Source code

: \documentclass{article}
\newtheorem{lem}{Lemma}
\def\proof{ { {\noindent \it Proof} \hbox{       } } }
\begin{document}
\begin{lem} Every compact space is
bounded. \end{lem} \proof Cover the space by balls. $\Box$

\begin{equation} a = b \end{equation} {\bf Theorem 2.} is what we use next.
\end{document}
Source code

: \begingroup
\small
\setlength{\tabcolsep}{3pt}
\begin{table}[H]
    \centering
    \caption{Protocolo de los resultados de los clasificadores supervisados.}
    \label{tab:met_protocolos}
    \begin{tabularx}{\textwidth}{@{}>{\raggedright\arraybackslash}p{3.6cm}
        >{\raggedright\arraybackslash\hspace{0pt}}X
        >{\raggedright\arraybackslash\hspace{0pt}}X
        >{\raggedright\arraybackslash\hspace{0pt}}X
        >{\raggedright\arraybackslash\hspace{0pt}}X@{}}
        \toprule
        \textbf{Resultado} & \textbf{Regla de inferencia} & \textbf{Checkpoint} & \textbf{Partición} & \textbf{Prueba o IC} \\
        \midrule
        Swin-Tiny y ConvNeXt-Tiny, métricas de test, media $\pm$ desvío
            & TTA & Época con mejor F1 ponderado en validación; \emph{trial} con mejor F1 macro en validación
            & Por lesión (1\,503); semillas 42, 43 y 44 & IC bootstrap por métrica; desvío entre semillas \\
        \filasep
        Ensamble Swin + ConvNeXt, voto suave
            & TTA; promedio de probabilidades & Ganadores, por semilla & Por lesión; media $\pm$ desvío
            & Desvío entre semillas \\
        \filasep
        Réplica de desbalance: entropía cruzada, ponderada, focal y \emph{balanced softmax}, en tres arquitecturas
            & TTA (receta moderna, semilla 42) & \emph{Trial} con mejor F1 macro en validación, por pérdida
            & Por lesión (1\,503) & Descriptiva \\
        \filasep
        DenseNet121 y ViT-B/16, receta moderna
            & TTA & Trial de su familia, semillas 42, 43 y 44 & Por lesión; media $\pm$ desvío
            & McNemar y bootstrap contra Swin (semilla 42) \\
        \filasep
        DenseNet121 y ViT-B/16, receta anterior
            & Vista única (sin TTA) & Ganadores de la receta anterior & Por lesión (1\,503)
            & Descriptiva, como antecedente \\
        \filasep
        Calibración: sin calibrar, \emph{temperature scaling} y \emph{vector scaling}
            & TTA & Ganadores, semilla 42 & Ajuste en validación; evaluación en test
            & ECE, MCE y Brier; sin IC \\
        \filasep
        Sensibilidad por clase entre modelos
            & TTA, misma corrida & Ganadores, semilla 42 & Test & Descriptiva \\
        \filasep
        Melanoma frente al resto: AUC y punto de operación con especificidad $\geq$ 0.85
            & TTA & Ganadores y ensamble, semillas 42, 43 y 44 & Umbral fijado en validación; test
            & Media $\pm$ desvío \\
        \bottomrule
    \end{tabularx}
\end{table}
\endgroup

• • • • • • •

● **Exercise directions**:
Every entry needs to be written out again, exactly as given.

● **Task solution**:
Source code

: \documentclass{article}
\newtheorem{lem}{Lemma}
\def\proof{ { {\noindent \it Proof} \hbox{       } } }
\begin{document}
\begin{lem} Every compact space is
bounded. \end{lem} \proof Cover the space by balls. $\Box$

\begin{equation} a = b \end{equation} {\bf Theorem 2.} is what we use next.
\end{document}
Source code

: \begingroup
\small
\setlength{\tabcolsep}{3pt}
\begin{table}[H]
    \centering
    \caption{Protocolo de los resultados de los clasificadores supervisados.}
    \label{tab:met_protocolos}
    \begin{tabularx}{\textwidth}{@{}>{\raggedright\arraybackslash}p{3.6cm}
        >{\raggedright\arraybackslash\hspace{0pt}}X
        >{\raggedright\arraybackslash\hspace{0pt}}X
        >{\raggedright\arraybackslash\hspace{0pt}}X
        >{\raggedright\arraybackslash\hspace{0pt}}X@{}}
        \toprule
        \textbf{Resultado} & \textbf{Regla de inferencia} & \textbf{Checkpoint} & \textbf{Partición} & \textbf{Prueba o IC} \\
        \midrule
        Swin-Tiny y ConvNeXt-Tiny, métricas de test, media $\pm$ desvío
            & TTA & Época con mejor F1 ponderado en validación; \emph{trial} con mejor F1 macro en validación
            & Por lesión (1\,503); semillas 42, 43 y 44 & IC bootstrap por métrica; desvío entre semillas \\
        \filasep
        Ensamble Swin + ConvNeXt, voto suave
            & TTA; promedio de probabilidades & Ganadores, por semilla & Por lesión; media $\pm$ desvío
            & Desvío entre semillas \\
        \filasep
        Réplica de desbalance: entropía cruzada, ponderada, focal y \emph{balanced softmax}, en tres arquitecturas
            & TTA (receta moderna, semilla 42) & \emph{Trial} con mejor F1 macro en validación, por pérdida
            & Por lesión (1\,503) & Descriptiva \\
        \filasep
        DenseNet121 y ViT-B/16, receta moderna
            & TTA & Trial de su familia, semillas 42, 43 y 44 & Por lesión; media $\pm$ desvío
            & McNemar y bootstrap contra Swin (semilla 42) \\
        \filasep
        DenseNet121 y ViT-B/16, receta anterior
            & Vista única (sin TTA) & Ganadores de la receta anterior & Por lesión (1\,503)
            & Descriptiva, como antecedente \\
        \filasep
        Calibración: sin calibrar, \emph{temperature scaling} y \emph{vector scaling}
            & TTA & Ganadores, semilla 42 & Ajuste en validación; evaluación en test
            & ECE, MCE y Brier; sin IC \\
        \filasep
        Sensibilidad por clase entre modelos
            & TTA, misma corrida & Ganadores, semilla 42 & Test & Descriptiva \\
        \filasep
        Melanoma frente al resto: AUC y punto de operación con especificidad $\geq$ 0.85
            & TTA & Ganadores y ensamble, semillas 42, 43 y 44 & Umbral fijado en validación; test
            & Media $\pm$ desvío \\
        \bottomrule
    \end{tabularx}
\end{table}
\endgroup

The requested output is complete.